This week is a kind of mini-referendum on the Federal Reserve, the U.S. economy, and oil prices.
Think of it one where some chickens come home to roost. (Hence the photo.)
It’s not a big week for economic data but what there is is suggestive.
On Wednesday, for example, we get numbers on existing home sales and U.S. oil inventories.
Last week’s report on new home sales was just a little disappointing and with everyone and my aunt Nellie worried that the Federal Reserve’s interest rate increase will slow vulnerable sectors such as home building, this report is likely to get a lot of attention even though it really is too soon for the Fed’s move to show up in mortgage rates. Economists surveyed by Briefing.com are projecting annualized sales of 5.52 million houses for May. That would be slightly below the 5.57 million annualized rate for April. A figure below consensus projections is likely to set tongues wagging. (New home sales data follow on Friday with projections looking for annualized sales of 599,000 for May. That would be a huge improvement from the disappointing 569,000 rate from April, but the much higher projection also means there’s lots of room for disappointment.)

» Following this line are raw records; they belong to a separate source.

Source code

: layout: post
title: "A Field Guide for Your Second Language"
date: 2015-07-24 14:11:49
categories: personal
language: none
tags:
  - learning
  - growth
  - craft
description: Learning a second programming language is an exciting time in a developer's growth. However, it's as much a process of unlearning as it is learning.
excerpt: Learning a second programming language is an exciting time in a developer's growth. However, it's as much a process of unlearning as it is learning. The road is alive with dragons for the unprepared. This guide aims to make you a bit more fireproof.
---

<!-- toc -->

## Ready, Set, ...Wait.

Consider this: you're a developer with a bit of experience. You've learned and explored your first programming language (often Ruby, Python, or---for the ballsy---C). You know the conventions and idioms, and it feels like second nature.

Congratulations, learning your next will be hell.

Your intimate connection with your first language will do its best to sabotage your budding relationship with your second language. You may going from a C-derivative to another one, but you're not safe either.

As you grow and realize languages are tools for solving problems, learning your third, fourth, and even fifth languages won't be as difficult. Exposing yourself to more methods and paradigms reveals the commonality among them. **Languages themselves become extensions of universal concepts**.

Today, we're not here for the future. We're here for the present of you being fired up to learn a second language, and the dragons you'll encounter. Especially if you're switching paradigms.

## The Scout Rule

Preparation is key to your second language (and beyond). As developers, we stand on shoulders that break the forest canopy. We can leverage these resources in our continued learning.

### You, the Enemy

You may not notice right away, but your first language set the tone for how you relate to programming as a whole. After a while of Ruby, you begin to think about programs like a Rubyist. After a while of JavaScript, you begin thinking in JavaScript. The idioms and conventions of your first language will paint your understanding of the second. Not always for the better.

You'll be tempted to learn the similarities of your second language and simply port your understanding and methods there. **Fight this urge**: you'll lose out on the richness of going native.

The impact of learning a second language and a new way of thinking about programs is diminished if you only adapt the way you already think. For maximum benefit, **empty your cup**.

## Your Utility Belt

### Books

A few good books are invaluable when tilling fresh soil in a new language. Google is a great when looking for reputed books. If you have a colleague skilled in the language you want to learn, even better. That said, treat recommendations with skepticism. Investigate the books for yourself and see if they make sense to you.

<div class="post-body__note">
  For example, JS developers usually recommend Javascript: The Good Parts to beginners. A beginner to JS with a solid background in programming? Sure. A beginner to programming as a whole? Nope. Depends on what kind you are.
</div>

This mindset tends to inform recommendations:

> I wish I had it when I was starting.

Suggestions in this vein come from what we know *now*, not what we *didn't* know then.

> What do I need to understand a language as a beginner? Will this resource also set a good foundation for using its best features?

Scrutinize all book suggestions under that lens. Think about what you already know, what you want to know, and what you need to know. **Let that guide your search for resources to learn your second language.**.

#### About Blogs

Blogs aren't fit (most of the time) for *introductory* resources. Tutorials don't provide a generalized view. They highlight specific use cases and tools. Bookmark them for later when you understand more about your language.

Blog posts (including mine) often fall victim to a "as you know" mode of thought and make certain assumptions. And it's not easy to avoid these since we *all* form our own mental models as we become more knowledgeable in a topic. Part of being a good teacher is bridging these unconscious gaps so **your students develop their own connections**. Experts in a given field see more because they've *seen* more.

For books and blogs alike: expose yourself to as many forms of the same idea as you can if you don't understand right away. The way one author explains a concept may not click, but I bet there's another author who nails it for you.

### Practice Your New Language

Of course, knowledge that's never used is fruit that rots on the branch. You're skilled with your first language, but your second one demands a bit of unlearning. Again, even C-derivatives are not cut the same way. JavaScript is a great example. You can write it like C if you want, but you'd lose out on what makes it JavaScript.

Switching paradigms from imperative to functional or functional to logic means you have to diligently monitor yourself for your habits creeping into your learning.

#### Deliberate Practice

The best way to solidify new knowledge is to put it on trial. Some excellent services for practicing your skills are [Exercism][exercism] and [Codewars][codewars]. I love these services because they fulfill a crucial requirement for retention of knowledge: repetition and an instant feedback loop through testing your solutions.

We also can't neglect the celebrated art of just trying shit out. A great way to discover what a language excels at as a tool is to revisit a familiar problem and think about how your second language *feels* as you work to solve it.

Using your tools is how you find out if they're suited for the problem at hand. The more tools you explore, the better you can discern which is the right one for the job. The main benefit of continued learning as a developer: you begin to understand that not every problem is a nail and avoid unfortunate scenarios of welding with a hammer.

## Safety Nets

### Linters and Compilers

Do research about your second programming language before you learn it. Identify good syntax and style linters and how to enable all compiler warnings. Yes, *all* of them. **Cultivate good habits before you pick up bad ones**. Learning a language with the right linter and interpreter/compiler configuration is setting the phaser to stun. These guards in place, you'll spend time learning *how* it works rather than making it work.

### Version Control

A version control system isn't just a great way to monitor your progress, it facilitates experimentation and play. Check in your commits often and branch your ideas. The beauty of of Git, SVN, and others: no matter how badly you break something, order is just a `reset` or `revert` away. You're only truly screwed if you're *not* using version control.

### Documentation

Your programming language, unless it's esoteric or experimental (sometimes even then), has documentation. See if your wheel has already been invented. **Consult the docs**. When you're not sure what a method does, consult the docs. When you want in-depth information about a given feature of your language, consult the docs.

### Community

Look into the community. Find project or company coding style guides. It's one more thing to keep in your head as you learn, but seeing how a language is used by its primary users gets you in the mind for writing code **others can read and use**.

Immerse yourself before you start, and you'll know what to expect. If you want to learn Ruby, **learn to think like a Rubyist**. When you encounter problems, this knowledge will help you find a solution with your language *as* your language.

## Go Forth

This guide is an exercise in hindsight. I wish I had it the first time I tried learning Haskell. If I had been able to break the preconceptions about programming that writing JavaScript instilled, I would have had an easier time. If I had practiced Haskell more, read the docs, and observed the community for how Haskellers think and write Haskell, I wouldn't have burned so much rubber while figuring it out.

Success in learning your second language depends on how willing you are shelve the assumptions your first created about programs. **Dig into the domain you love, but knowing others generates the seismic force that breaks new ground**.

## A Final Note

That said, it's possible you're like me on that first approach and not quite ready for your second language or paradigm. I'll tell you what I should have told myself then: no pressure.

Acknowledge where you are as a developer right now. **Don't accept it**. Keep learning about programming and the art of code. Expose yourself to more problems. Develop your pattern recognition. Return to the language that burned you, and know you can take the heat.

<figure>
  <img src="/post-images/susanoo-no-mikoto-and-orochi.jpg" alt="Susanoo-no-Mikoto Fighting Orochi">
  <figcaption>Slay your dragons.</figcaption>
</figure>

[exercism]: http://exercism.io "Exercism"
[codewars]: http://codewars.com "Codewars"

The last drop in oil prices was set off by higher than expected U.S. oil inventories, which focused attention on an increase in production from Nigeria and Libya, neither bound by OPEC’s agreement to reduce production, and forecasts of record production from U.S. oil shale companies in 2017 and 2018. One thing to watch–gasoline inventories. Oil inventories are supposed to fall in spring and early summer as refineries go into full swing to meet summer gasoline demand. The last report, however, said that gasoline inventories already looked ample. If that’s true the oil market in the United States might see a smaller than usual draw down in oil inventories for the summer driving season.
The financial markets are a little worried about the possibility of slowing U.S. economic growth. Last thing a nervous market needs is data that makes its worries seem justified.